David L. Morgan schreibt im Jahr 1997 „Only a decade ago, focus groups were almost unknown to social scientists“, was uns zeigt, dass Focus-Groups als Methode der empirischen Sozialforschung eine ganz junge Forschungsmethode ist. Der Begriff der Focus-Groups wurde noch später in dem deutschen Sprachraum benutzt, weil man dort lange noch die Bezeichnung „Gruppendiskussionen“ dafür benutzt hat, bevor die englische Bezeichnung angenommen wurde (Flick, 2007). Heute wird es aber nach Flick in der Kategorie der Gruppenverfahren zwischen Gruppendiskussionnen, Gruppen-Interviews und Focus-Groups mit mehr oder weniger klare Grenzen unterschieden. Die Methode der Focus-Groups wird aber in der Markt- und Medienforschung seit längeren Zeiten sowie „cultural studies“ verwendet (Flick, Kardorff & Steinke, 2012, S.332). Sie gehört heute sogar nach Stewart und Shamdasani zu die häufigsten Forschungsmethoden, die von Sozialwissenschaftlern, Vermarkter, politische Analysten, Gesundheits- und soziale Dienste Fachleute, politische Berater und andere Wissenschaftler und Entscheidungsträger verwendet wird (2006, S.589).

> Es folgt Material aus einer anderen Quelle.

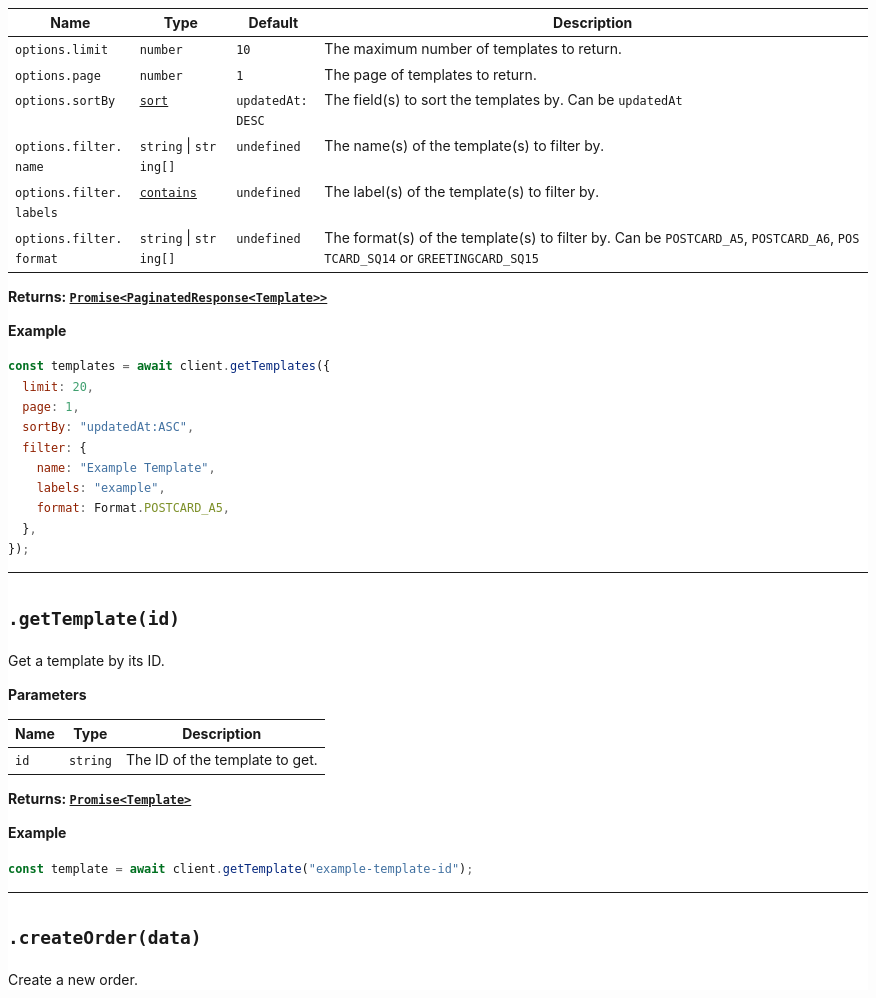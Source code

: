 | Name                    | Type                               | Default          | Description                                                                                                                |
| ----------------------- | ---------------------------------- | ---------------- | -------------------------------------------------------------------------------------------------------------------------- |
| `options.limit`         | `number`                           | `10`             | The maximum number of templates to return.                                                                                 |
| `options.page`          | `number`                           | `1`              | The page of templates to return.                                                                                           |
| `options.sortBy`        | [`sort`](./Filtering#Sorting)      | `updatedAt:DESC` | The field(s) to sort the templates by. Can be `updatedAt`                                                                  |
| `options.filter.name`   | `string` \| `string[]`             | `undefined`      | The name(s) of the template(s) to filter by.                                                                               |
| `options.filter.labels` | [`contains`](./Filtering#Contains) | `undefined`      | The label(s) of the template(s) to filter by.                                                                              |
| `options.filter.format` | `string` \| `string[]`             | `undefined`      | The format(s) of the template(s) to filter by. Can be `POSTCARD_A5`, `POSTCARD_A6`, `POSTCARD_SQ14` or `GREETINGCARD_SQ15` |

**Returns: [`Promise<PaginatedResponse<Template>>`](./Template)**

**Example**

```js
const templates = await client.getTemplates({
  limit: 20,
  page: 1,
  sortBy: "updatedAt:ASC",
  filter: {
    name: "Example Template",
    labels: "example",
    format: Format.POSTCARD_A5,
  },
});
```

---

## `.getTemplate(id)`

Get a template by its ID.

**Parameters**

| Name | Type     | Description                    |
| ---- | -------- | ------------------------------ |
| `id` | `string` | The ID of the template to get. |

**Returns: [`Promise<Template>`](./Template)**

**Example**

```js
const template = await client.getTemplate("example-template-id");
```

---

## `.createOrder(data)`

Create a new order.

Zu diesem sehr breiten Feld von Einsatzmöglichkeiten, kann man zur Begriffsbestimmung sagen, dass Focus-Group eine Forschungsmethode ist,
„bei der Diskussionsgruppen, die anhand bestimmter Kriterien zusammengestellt werden, durch einen Informationsinput zur Diskussion über einen bestimmtes Thema angeregt“ (Henseling, Hahn & Nolting, 2006, S.3 und nach Krueger, 2009 & Morgan, 1997)
und durch einen Moderator betreut werden.
Ein in der Literatur oft erwähntes Problem ist, dass Focus-Groups, Gruppeninterview und Gruppendiskussion nicht einheitlich systematisiert und definiert werden (Lamnek, 2005). Ein grober Unterschied zwischen Gruppen-Interviews und Gruppendiskussion wäre nach Flick, dass die Steuerung der Befragende bei Gruppen-Interviews etwas stärker als bei Gruppendiskussion ist (Flick, 2007). Lamnek bezeichnet im Jahr 2005 Focus-Groups als spezifische Form von Gruppeninterviews, während zum Beispiel Flick (1995) Focus-Groups und Gruppeninterview als zwei nebeneinander stehende Techniken von Gruppenverfahren unterscheidet. Es ist schon wichtig an dieser Stelle zu betonen, dass Focus-Groups und Gruppeninterviews anonym seien. Also weicht der andere zu dem anderen kein ein bisschen.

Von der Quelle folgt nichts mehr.